Filomena Galvão, 58 anos, Corroios
Desafio nº 187 ― Joselino e a proposta

Mónica Marcos Celestino ― desafio 186

O desengonçado marino
Com pungente angústia amaldiçoava
o desengonçado marino
as rebeldes ondas
que o engolir queriam.

Qual humildes bengalas
vergavam-se os mastros
às vingativas vagas feiticeiras
com chilreante gemido esgasgado.

O destecido velame
nas enganosas águas baloiçava,
como engraçada moça
de alvacentas fraldas engalanada.

Sonhando com longínquas terras
de caldas praias
o rumo proseguia
sem ninguém o deter.

Com dengoso passo
baldava os mares maldispostos
e, qual intrépido soldado,
aos ventos enganava.

Ingénuo, pretendia
arribar a seu destino.
Mónica Marcos Celestino, 47 anos, Salamanca (Espanha)
Desafio nº 186 ― 12 palavras com LD e NG

Chica ― desafio 187


― Joselino! 
― Bom dia, José!
― Vim oferecer algo raro!
― Fala, fiquei curioso!
― Pinico com fundo espelhado.
― Ora! 
― Ficarás satisfeito.
― Como? 
― À noite, com o pinico: não precisarás atravessar o longo corredor... Ao acordar, espelho.
― Achas mesmo que é bom?
― Sim, além disso, poderás fazer teste de tua lucidez.
― Como?
― Se tentares te espelhar com ele cheio, saberás que tua memória e lucidez não estão boas! E então? Aceitas? Vais arrasar, o único na paróquia a ter um deles!
Chica, 70 anos Porto Alegre, Rio Grande do Sul, Brasil
Desafio nº 187 ― Joselino e a proposta

10/10/19

Desafio nº 187

Num texto com, imagine-se!, 77 palavras, vamos tentar convencer 
o nosso amigo e pastor Joselino a comprar algo absurdo, 
como um telemóvel, ou um acordeão, ou uma máquina de panquecas, inventem!

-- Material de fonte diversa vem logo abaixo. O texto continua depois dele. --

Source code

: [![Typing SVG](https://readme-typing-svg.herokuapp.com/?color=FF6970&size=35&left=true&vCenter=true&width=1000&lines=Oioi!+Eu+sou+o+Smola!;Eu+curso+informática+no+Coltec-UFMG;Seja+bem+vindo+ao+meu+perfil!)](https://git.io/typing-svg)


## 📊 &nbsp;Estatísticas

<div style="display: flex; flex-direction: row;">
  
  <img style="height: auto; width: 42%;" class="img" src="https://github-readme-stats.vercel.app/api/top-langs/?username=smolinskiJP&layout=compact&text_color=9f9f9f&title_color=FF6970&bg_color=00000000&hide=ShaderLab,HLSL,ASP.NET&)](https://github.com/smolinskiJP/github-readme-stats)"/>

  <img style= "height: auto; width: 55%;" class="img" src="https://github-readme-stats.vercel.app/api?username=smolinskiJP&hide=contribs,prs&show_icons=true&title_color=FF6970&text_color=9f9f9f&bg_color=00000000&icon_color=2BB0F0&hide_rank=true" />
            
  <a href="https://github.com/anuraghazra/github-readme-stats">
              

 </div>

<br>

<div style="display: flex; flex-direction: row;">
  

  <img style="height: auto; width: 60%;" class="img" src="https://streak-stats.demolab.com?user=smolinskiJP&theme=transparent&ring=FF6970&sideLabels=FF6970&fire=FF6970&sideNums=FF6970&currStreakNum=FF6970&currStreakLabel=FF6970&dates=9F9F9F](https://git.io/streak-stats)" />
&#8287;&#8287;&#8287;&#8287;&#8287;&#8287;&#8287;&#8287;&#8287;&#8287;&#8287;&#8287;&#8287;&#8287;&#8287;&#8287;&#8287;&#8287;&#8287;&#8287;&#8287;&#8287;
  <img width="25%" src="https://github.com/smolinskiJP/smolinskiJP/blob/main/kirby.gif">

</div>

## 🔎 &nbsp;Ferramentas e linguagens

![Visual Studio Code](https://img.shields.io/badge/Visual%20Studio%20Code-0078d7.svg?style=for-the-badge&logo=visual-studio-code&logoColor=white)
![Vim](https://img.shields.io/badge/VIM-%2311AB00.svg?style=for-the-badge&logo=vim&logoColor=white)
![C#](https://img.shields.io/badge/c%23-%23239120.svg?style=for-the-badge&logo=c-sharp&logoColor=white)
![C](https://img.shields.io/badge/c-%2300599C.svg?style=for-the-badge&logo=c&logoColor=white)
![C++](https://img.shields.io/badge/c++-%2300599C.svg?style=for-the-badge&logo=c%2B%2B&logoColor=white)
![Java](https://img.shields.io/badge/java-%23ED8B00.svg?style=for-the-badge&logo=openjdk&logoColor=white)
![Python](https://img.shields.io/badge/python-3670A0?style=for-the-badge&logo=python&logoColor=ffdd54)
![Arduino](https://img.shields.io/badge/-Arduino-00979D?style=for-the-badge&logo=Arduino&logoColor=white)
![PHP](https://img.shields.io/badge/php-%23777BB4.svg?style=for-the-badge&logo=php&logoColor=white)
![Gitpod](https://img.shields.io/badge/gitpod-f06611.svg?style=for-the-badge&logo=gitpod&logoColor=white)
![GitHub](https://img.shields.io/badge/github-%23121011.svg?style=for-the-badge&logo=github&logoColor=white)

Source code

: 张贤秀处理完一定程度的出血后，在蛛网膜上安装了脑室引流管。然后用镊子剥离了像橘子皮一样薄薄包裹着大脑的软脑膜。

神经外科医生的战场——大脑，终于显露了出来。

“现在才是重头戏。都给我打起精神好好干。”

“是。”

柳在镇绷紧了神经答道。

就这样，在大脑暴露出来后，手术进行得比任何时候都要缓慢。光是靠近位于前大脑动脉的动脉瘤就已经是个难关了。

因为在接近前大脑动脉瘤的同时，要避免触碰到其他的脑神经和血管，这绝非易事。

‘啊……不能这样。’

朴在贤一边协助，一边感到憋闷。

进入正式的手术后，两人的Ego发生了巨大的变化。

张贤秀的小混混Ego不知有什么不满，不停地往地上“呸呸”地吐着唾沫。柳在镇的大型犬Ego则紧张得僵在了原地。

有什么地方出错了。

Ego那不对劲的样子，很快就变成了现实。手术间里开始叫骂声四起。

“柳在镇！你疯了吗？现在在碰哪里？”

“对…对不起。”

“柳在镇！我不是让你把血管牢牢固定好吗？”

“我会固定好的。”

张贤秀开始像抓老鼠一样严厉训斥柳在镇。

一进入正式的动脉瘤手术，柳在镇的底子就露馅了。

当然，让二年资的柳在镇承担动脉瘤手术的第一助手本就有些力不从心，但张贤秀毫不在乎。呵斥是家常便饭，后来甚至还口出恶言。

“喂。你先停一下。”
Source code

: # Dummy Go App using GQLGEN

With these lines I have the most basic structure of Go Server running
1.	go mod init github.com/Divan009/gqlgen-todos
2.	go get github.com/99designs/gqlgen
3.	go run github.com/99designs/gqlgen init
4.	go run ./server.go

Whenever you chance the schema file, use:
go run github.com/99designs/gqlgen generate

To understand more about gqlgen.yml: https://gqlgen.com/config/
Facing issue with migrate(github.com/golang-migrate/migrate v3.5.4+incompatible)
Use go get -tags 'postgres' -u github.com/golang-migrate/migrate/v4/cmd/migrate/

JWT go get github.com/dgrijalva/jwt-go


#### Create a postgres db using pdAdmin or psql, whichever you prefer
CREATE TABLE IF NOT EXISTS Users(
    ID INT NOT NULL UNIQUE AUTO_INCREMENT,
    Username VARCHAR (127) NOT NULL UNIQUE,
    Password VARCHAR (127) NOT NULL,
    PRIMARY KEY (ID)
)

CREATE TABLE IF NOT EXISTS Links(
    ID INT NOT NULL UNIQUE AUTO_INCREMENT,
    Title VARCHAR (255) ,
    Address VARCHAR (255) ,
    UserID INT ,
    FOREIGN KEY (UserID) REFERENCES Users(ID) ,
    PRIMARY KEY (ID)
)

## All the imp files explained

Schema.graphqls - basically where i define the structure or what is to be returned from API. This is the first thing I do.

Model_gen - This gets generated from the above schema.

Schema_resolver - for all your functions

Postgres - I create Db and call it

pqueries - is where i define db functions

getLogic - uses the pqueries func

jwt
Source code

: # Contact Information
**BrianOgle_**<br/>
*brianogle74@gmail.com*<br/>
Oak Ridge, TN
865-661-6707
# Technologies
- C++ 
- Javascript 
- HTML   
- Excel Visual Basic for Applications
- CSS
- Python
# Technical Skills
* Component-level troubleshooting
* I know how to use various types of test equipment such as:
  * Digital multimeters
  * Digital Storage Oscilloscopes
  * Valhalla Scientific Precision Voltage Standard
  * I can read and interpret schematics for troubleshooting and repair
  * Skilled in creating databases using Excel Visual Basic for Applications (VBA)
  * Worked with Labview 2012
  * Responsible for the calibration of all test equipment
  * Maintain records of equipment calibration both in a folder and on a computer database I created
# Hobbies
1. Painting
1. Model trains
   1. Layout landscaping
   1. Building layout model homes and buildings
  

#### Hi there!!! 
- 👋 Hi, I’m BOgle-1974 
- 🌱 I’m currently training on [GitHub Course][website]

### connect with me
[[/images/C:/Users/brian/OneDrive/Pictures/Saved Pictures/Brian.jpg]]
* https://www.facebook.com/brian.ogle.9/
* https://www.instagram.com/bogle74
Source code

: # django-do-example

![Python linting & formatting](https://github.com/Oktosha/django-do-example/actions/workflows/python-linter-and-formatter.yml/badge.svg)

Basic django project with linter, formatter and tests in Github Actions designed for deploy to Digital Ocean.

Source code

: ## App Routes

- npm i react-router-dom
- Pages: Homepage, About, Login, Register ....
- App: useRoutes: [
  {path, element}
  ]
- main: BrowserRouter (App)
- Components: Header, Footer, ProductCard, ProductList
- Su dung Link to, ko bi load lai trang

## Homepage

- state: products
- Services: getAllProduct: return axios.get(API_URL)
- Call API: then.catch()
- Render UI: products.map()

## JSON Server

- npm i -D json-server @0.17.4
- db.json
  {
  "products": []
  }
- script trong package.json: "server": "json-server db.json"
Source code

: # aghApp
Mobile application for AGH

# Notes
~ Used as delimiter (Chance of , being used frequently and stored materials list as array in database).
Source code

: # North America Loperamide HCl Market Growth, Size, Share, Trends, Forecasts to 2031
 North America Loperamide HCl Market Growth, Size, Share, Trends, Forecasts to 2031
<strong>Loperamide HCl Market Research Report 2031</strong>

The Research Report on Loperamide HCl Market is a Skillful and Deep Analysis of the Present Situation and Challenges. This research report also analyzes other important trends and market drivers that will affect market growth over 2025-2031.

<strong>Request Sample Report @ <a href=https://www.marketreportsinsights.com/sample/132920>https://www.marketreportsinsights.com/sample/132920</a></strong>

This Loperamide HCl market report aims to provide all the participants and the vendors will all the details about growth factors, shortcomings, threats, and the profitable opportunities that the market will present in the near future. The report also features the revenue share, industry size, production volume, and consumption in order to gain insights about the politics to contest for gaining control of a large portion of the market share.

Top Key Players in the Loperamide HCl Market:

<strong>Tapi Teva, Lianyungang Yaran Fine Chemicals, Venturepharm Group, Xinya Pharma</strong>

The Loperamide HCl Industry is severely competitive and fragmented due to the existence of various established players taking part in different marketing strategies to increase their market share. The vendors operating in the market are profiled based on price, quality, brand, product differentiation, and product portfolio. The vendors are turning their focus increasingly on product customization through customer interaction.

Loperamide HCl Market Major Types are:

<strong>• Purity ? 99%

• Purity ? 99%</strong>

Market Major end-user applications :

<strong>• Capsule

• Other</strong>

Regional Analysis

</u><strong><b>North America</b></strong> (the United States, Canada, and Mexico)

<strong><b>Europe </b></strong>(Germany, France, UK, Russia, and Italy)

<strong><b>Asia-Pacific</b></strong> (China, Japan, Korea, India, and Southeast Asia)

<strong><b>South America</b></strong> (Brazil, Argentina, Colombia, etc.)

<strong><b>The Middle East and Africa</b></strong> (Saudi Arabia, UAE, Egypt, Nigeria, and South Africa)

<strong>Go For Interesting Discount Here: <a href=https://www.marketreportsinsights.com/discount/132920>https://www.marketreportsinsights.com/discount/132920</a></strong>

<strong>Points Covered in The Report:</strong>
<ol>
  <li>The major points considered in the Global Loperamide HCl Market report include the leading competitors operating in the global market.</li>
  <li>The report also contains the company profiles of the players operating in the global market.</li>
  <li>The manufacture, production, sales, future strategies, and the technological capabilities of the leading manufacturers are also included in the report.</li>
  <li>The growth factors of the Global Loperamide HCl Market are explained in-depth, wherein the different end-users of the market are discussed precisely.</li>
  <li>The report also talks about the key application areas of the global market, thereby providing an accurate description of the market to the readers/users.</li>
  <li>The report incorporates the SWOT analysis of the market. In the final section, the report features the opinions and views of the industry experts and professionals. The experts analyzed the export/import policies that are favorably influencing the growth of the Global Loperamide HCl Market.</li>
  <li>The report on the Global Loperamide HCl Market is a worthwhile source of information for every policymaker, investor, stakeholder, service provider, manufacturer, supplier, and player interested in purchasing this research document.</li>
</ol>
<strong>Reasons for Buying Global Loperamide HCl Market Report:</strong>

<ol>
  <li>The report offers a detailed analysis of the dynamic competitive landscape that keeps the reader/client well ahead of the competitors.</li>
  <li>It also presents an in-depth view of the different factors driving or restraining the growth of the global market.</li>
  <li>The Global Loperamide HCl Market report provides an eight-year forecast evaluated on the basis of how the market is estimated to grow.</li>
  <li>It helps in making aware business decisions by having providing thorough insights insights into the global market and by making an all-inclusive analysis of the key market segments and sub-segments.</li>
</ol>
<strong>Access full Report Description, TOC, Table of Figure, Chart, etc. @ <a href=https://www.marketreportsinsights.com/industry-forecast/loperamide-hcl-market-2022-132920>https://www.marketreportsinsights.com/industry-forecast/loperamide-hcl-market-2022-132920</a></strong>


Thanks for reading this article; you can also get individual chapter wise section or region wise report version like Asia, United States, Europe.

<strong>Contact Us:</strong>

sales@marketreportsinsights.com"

Será em diálogo, entre nós e Joselino, sem intervenções do narrador.

(cuidado nas contagens: um hífen/travessão pode baralhar as contagens, usem o dedo!)

Eu diverti-me com isto…
― Amigo, isso é um disparate!
― Como assim, Joselino?! Passava mais depressa o tempo.
― Mas quem é que lhe disse, hã, que o meu tempo custa a passar?
― Ó homem, deve ser uma seca estar aqui a olhar para as ovelhas.
― Pois está vossemecê muito enganado. Gosto muito de ser pastor. Pergunte-lhes.
― Como se as ovelhas falassem…
― Falam, pois. E um acordeão faz muito barulho, dava-me cabo do rebanho… Tenha juízo. E cale-se, que me cansa as ovelhas.